Bestimmung der Virusinfektiosität in HeLa-Zellen, die ACE2 exprimierten oder nicht exprimierten (untransfiziert). Die Expression des ACE2-Plasmids mit S-Tag wurde mit dem monoklonalen Antikörper gegen den S-Tag der Maus nachgewiesen. hACE2, menschliches ACE2; bACE2, ACE2 von Rhinolophus sinicus (Fledermaus); cACE2, Zibet-ACE2; sACE2, Schweine-ACE2 (Schwein); mACE2, Maus-ACE2. Grün, ACE2; rot, virales Protein (N); blau, DAPI (Zellkerne). Skalenbalken, 10 μm.

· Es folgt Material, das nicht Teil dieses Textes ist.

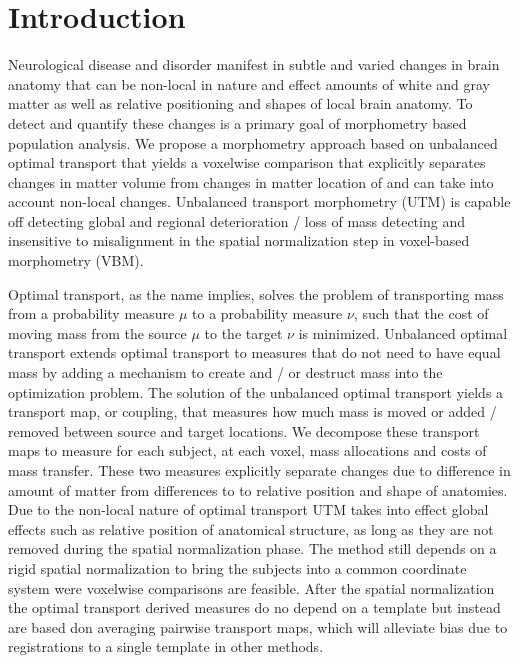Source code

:\documentclass{llncs}
\begin{document}
\section{Introduction}
Neurological disease and disorder manifest in subtle and varied changes in
brain anatomy that can be non-local in nature and effect amounts of white and
gray matter as well as relative positioning and shapes of local brain anatomy.
To detect and quantify these changes is a primary goal of morphometry based
population analysis. We propose a morphometry approach based on unbalanced
optimal transport that yields a voxelwise comparison that explicitly separates
changes in matter volume from changes in matter location of and can take into
account non-local changes. Unbalanced transport morphometry (UTM) is capable
off detecting global and regional deterioration / loss of mass detecting and
insensitive to misalignment in the spatial normalization step in voxel-based
morphometry (VBM). 

Optimal transport, as the name implies, solves the problem of transporting mass
from a probability measure $\mu$ to a probability measure $\nu$, such that the
cost of moving mass from the source $\mu$ to the target $\nu$ is minimized.
Unbalanced optimal transport extends optimal transport to measures that do not
need to have equal mass by adding a mechanism to create and / or destruct mass
into the optimization problem. The solution of the unbalanced optimal transport
yields a transport map, or coupling, that measures how much mass is moved or
added / removed between source and target locations. We decompose these
transport maps to measure for each subject, at each voxel, mass allocations and
costs of mass transfer. These two measures explicitly separate changes due to
difference in amount of matter from differences to to relative position and
shape of anatomies. Due to the non-local nature of optimal transport UTM takes
into effect global effects such as relative position of anatomical structure,
as long as they are not removed during the spatial normalization phase. The
method still depends on a rigid spatial normalization to bring the subjects
into a common coordinate system were voxelwise comparisons are feasible. After
the spatial normalization the optimal transport derived measures do no depend
on a template but instead are based don averaging pairwise transport maps,
which will alleviate bias due to registrations to a single template  in other
methods. 
\end{document}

Die Studie liefert einen detaillierten Bericht über 2019-nCoV, den wahrscheinlich ätiologischen Erreger, der für die aktuelle Epidemie des akuten respiratorischen Syndroms in China und anderen Ländern verantwortlich ist. Bei allen getesteten Patienten wurde eine virusspezifische Nukleotid-positive und virale Protein-Serokonversion beobachtet, was einen Zusammenhang zwischen der Krankheit und dem Vorhandensein dieses Virus belegt. Es gibt jedoch noch viele dringende Fragen, die beantwortet werden müssen. Der Zusammenhang zwischen 2019-nCoV und der Krankheit wurde nicht durch Tierversuche verifiziert, um die Koch’schen Postulate zu erfüllen und einen ursächlichen Zusammenhang zwischen einem Mikroorganismus und einer Krankheit herzustellen. Die Übertragungsroutine dieses Virus zwischen den Wirten ist noch nicht bekannt. Es scheint, dass das Virus zunehmend von Mensch zu Mensch übertragbar ist. Wir sollten genau beobachten, ob sich das Virus weiter entwickelt und virulenter wird. Da es an spezifischen Behandlungsmöglichkeiten mangelt und 2019-nCoV mit SARS-CoV verwandt ist, könnten einige Medikamente und präklinische Impfstoffe gegen SARS-CoV wahrscheinlich zur Behandlung dieses Virus eingesetzt werden. In Anbetracht der weiten Verbreitung von SARSr-CoV in ihren natürlichen Reservoiren sollte sich die künftige Forschung auf die aktive Überwachung dieser Viren in größeren geografischen Regionen konzentrieren. Langfristig sollten antivirale Breitbandmedikamente und Impfstoffe für neu auftretende Infektionskrankheiten entwickelt werden, die in Zukunft durch diese Virusgruppe verursacht werden. Vor allem aber sollten strenge Vorschriften gegen die Domestizierung und den Verzehr von Wildtieren eingeführt werden.
Anmerkung im Korrekturabzug hinzugefügt: Seit der Annahme dieses Artikels hat das ICTV das Virus als SARS-CoV-215 bezeichnet; außerdem hat die WHO den offiziellen Namen der durch dieses Virus verursachten Krankheit veröffentlicht, nämlich COVID-1916.